§ Work task: Within the data below, state how many lines contain the string "letters". Provide the number only.

_____

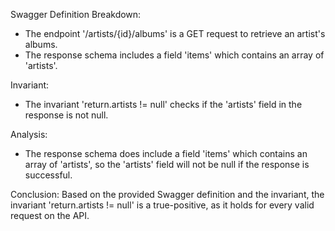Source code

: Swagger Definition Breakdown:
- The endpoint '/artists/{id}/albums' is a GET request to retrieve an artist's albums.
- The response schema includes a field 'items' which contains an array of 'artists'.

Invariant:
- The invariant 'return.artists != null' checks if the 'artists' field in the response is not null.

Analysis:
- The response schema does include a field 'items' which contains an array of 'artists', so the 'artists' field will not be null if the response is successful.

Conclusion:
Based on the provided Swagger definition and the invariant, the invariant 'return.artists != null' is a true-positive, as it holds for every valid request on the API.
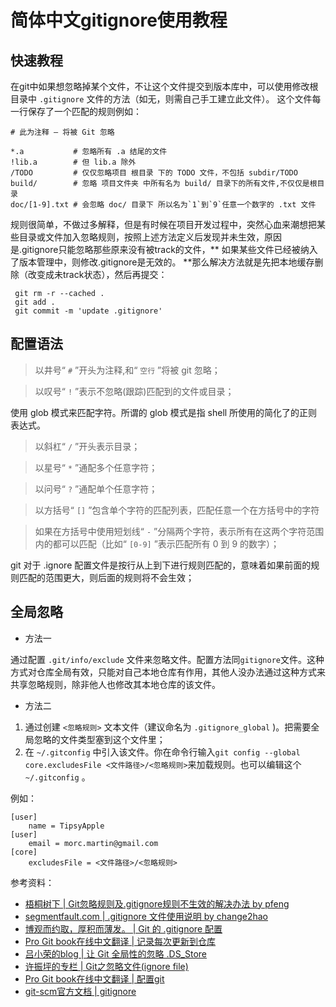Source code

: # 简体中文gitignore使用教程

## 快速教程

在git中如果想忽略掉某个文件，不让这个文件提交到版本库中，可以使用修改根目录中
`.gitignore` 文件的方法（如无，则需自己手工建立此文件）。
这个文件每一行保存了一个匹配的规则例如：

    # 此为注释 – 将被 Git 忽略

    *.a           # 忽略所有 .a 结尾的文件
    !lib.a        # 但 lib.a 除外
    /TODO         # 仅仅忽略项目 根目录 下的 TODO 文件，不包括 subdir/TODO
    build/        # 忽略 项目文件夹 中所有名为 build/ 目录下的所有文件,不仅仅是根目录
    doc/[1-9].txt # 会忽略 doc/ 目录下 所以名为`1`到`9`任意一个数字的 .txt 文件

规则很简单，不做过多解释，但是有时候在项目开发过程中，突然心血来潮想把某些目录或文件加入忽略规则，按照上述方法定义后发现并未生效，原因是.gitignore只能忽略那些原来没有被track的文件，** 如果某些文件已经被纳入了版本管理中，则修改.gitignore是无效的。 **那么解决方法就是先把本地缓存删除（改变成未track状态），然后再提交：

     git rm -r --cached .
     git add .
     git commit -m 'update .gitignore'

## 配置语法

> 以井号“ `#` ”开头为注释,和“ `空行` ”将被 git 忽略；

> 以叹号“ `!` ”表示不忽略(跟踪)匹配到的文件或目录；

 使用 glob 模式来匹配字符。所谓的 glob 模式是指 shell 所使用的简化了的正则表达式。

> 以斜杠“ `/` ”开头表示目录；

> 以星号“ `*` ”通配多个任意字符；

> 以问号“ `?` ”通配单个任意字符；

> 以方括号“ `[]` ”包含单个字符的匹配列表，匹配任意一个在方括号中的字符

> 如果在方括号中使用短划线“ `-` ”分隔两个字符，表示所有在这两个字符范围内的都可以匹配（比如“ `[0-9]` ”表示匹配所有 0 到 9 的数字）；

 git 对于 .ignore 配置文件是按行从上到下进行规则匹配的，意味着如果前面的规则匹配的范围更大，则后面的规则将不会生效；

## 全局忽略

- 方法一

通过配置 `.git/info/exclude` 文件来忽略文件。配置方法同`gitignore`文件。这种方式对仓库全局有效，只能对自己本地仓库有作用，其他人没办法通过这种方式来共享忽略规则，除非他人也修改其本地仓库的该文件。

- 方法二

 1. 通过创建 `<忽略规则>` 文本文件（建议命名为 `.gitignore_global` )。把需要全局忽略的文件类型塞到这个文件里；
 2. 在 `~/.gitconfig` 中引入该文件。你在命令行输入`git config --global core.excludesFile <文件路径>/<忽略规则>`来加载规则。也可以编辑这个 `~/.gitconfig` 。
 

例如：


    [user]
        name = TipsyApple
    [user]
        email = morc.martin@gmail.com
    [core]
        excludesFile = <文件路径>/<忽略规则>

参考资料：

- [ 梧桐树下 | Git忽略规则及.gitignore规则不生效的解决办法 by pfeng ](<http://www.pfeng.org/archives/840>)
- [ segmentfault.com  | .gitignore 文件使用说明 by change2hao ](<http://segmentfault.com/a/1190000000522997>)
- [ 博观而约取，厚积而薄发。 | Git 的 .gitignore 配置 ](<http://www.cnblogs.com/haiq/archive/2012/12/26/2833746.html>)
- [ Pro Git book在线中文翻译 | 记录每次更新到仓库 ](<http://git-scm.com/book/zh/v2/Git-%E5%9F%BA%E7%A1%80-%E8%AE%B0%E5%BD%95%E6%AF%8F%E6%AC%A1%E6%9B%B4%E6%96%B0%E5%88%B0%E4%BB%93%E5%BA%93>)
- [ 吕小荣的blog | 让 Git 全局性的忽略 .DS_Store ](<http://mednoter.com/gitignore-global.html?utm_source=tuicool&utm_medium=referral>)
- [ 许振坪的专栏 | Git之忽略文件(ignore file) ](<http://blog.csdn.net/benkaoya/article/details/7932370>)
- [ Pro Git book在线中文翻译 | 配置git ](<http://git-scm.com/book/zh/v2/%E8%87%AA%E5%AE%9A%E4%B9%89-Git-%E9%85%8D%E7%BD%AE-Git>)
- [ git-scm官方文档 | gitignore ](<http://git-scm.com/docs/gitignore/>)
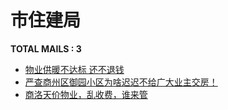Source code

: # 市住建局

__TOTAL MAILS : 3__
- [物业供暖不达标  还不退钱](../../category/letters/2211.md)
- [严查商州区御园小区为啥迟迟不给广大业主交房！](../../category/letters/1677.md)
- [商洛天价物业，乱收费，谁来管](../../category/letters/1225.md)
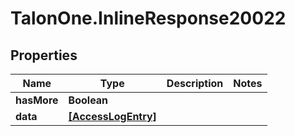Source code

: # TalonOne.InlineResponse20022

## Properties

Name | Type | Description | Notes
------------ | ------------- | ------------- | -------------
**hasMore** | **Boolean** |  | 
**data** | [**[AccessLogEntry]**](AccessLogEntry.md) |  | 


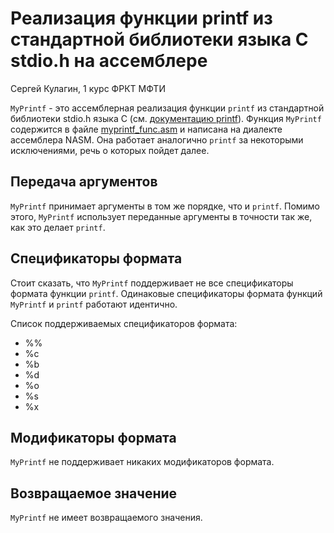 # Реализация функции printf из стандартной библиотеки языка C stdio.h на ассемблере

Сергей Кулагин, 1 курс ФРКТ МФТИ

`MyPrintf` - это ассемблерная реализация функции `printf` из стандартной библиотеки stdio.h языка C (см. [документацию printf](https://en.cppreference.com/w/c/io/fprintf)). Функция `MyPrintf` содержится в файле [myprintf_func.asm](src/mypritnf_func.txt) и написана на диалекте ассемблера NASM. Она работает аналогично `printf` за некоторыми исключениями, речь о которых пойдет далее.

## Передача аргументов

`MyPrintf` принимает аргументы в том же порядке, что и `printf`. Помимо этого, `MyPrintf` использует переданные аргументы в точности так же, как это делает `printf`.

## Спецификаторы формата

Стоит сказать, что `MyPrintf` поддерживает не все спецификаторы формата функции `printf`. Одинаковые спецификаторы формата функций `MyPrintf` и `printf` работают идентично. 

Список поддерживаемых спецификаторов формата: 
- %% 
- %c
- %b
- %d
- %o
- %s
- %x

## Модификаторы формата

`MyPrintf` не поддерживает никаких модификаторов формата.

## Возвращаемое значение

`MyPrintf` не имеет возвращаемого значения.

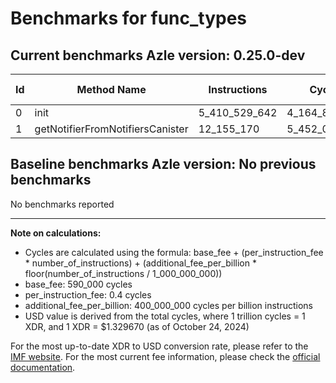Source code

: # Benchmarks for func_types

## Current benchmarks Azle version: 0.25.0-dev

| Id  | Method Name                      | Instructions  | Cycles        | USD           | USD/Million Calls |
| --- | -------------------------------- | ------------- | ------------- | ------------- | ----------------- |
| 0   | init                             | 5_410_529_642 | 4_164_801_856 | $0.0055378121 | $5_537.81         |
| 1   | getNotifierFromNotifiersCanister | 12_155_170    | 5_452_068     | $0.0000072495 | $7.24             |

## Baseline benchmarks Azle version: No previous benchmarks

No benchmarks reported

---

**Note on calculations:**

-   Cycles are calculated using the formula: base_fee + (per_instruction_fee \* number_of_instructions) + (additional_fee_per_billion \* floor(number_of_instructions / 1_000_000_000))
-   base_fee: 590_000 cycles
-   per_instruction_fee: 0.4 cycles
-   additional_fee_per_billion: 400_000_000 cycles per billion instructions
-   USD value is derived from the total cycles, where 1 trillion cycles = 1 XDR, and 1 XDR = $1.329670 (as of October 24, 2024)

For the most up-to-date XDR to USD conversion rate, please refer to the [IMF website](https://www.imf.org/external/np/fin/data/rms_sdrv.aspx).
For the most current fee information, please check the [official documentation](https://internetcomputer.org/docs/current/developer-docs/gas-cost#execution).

_____

§ Answer below: 3